*** Records to use Section Begins ***
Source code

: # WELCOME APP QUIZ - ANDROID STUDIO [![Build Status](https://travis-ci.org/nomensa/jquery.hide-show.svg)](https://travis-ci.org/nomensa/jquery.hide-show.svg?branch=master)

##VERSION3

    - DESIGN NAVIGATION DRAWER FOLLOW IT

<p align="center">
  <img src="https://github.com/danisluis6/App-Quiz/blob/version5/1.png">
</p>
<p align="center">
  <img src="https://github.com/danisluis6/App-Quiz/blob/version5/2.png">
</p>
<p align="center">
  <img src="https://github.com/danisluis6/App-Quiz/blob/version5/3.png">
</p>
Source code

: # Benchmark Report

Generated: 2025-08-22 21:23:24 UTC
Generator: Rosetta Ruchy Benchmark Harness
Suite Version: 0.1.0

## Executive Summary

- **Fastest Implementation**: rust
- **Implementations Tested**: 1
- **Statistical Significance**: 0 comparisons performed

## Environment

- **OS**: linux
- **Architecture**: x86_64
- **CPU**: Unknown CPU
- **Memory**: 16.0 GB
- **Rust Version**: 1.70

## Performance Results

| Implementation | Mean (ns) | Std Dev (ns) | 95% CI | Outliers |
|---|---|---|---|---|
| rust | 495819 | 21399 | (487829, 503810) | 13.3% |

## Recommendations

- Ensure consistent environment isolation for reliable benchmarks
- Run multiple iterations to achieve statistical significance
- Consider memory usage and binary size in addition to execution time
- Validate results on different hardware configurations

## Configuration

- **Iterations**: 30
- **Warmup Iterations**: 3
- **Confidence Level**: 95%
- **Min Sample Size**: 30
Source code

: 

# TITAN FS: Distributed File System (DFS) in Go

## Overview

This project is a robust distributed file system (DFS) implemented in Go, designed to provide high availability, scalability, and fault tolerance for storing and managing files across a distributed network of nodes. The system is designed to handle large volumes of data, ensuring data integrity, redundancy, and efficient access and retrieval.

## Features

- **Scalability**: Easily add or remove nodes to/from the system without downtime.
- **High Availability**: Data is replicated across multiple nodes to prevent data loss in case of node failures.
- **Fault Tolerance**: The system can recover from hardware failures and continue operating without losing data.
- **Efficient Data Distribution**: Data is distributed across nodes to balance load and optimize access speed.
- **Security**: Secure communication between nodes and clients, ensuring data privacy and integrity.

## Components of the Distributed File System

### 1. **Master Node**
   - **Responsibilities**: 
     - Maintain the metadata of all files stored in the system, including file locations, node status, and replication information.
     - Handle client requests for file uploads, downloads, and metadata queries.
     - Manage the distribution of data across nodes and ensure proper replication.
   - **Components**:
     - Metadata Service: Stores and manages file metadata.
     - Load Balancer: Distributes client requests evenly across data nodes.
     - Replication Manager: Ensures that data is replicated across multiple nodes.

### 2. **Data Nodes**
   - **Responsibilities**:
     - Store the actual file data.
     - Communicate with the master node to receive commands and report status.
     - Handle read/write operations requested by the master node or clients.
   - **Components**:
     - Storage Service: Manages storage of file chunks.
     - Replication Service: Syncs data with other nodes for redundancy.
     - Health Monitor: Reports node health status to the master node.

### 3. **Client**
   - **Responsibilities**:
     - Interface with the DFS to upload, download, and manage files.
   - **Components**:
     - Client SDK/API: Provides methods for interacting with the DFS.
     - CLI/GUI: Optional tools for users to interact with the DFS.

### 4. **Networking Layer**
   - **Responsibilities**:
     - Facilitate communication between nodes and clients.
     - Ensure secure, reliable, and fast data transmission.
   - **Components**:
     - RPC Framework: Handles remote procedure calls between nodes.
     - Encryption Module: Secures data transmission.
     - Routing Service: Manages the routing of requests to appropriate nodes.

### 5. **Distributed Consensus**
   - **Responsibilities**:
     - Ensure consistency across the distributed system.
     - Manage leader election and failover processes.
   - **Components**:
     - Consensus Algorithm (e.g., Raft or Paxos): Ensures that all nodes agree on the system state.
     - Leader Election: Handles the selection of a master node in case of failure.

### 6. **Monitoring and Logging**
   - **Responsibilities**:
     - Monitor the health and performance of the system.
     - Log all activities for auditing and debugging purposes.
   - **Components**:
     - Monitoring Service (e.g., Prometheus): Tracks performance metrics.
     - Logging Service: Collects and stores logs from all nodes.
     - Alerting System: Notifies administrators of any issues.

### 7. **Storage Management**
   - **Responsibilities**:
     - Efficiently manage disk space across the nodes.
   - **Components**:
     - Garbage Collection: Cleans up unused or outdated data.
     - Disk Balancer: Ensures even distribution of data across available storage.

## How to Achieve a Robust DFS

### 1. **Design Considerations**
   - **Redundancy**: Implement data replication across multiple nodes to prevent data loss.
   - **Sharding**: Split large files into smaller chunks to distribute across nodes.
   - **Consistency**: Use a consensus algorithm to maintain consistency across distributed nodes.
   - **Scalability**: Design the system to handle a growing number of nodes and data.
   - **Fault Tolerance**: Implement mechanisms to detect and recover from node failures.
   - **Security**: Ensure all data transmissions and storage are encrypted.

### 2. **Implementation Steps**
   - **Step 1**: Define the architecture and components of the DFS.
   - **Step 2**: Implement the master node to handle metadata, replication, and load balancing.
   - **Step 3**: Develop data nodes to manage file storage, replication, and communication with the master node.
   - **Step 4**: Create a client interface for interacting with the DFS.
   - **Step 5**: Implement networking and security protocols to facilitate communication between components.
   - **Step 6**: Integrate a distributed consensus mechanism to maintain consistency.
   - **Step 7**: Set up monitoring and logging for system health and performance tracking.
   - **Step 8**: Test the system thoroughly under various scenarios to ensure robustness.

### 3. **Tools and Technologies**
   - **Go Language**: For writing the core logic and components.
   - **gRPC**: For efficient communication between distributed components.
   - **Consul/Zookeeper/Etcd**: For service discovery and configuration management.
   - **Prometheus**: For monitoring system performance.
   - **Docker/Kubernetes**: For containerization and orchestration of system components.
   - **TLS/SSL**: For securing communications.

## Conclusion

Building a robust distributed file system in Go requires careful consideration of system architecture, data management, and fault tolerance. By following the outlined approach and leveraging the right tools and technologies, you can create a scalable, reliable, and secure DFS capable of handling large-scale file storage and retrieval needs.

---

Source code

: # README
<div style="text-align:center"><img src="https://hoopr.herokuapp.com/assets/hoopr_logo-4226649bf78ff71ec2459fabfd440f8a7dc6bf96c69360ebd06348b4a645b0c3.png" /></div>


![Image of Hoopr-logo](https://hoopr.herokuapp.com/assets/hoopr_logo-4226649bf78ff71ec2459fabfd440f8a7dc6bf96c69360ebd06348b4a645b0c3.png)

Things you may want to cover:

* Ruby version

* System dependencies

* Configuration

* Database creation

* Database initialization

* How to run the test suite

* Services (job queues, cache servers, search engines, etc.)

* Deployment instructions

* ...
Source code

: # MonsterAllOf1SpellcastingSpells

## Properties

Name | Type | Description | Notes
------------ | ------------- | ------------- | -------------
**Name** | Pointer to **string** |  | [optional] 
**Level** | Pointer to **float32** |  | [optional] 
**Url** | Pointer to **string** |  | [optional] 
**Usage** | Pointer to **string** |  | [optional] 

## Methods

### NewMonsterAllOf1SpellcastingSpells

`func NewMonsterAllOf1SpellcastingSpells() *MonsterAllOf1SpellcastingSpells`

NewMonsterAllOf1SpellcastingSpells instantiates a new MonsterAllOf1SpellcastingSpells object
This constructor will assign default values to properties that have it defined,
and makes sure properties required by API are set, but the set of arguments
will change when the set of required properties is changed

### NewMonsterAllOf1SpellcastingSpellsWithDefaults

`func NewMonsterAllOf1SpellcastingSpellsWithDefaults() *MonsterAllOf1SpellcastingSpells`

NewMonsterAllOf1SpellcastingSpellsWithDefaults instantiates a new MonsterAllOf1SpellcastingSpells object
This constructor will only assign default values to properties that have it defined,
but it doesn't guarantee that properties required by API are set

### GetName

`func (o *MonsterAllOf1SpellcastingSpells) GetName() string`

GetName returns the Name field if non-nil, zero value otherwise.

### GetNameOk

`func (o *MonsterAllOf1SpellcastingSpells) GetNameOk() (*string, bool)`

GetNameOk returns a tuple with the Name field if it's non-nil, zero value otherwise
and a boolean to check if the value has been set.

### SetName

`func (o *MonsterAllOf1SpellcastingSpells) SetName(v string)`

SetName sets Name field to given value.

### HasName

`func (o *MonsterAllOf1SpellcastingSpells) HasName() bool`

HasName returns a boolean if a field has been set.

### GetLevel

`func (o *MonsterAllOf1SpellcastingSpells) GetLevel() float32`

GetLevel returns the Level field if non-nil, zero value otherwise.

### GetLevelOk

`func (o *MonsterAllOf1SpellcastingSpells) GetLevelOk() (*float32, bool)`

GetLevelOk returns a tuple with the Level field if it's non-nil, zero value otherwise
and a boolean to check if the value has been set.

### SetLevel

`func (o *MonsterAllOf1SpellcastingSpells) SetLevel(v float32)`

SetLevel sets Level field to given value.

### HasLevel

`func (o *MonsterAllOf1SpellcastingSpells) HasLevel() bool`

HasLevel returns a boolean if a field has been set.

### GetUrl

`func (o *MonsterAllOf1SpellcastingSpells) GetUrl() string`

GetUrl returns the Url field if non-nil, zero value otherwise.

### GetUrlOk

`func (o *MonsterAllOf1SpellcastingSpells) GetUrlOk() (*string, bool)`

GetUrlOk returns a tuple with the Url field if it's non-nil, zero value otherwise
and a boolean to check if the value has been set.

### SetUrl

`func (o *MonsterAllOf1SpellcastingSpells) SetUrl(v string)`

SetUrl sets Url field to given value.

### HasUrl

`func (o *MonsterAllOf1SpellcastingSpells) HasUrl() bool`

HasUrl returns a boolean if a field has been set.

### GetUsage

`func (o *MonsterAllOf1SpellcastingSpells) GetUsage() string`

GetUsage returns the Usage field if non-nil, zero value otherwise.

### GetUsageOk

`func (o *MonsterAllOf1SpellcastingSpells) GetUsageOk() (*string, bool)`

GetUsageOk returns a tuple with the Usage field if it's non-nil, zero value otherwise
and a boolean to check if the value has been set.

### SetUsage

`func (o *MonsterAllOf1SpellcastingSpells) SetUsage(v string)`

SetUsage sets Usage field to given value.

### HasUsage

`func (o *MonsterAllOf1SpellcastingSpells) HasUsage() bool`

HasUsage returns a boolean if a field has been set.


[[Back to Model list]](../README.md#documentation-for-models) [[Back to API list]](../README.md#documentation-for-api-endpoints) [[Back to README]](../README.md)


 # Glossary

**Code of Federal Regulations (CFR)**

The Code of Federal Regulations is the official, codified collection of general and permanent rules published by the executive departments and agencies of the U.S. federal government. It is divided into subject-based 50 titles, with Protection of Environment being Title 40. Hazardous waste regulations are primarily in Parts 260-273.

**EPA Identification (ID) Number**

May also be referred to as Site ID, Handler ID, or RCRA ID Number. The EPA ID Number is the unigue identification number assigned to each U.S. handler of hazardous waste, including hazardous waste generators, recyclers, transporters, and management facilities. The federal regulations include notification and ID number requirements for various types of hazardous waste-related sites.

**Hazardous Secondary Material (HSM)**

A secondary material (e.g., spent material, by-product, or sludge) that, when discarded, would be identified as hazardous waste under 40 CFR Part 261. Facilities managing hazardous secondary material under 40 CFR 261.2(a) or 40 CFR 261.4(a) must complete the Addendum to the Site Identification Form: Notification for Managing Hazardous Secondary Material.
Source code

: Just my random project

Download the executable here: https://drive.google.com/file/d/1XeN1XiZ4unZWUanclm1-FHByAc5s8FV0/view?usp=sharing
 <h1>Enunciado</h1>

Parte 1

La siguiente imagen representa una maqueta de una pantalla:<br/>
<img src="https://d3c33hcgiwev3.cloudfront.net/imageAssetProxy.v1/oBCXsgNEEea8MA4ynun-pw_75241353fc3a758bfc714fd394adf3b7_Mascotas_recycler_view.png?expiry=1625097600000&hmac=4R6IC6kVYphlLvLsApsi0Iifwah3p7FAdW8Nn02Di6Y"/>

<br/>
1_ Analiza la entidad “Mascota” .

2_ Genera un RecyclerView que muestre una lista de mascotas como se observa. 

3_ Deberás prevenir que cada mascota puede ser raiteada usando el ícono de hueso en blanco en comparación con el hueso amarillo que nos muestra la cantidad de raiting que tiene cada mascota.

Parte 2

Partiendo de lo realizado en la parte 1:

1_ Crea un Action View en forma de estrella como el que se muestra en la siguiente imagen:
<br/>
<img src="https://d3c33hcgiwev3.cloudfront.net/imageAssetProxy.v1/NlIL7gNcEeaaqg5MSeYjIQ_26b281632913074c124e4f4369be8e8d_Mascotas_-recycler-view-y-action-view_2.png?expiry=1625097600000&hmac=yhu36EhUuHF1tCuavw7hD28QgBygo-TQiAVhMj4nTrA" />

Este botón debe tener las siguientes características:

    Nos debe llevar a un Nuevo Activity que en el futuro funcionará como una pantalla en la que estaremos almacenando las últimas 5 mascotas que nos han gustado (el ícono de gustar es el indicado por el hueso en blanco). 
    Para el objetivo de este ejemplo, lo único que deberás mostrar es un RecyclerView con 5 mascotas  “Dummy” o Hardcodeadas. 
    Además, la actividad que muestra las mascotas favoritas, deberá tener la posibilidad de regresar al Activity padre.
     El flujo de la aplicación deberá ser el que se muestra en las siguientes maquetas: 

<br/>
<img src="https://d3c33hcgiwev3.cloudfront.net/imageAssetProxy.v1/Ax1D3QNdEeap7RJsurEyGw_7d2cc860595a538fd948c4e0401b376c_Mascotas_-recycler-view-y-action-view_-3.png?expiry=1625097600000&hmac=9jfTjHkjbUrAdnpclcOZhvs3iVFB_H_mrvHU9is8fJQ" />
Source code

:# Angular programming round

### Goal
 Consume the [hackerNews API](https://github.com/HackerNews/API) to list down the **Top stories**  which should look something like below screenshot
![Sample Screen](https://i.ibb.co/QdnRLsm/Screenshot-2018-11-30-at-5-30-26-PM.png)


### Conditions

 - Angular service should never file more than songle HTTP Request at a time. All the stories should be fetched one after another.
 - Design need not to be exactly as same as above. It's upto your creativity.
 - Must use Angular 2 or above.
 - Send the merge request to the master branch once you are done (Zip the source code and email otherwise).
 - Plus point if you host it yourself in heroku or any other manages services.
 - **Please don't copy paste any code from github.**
*** Records to use Section Ends ***
When a line of the data above holds the string "Pointer", count it, and reply with the resulting number only.

**Exercise output:** 4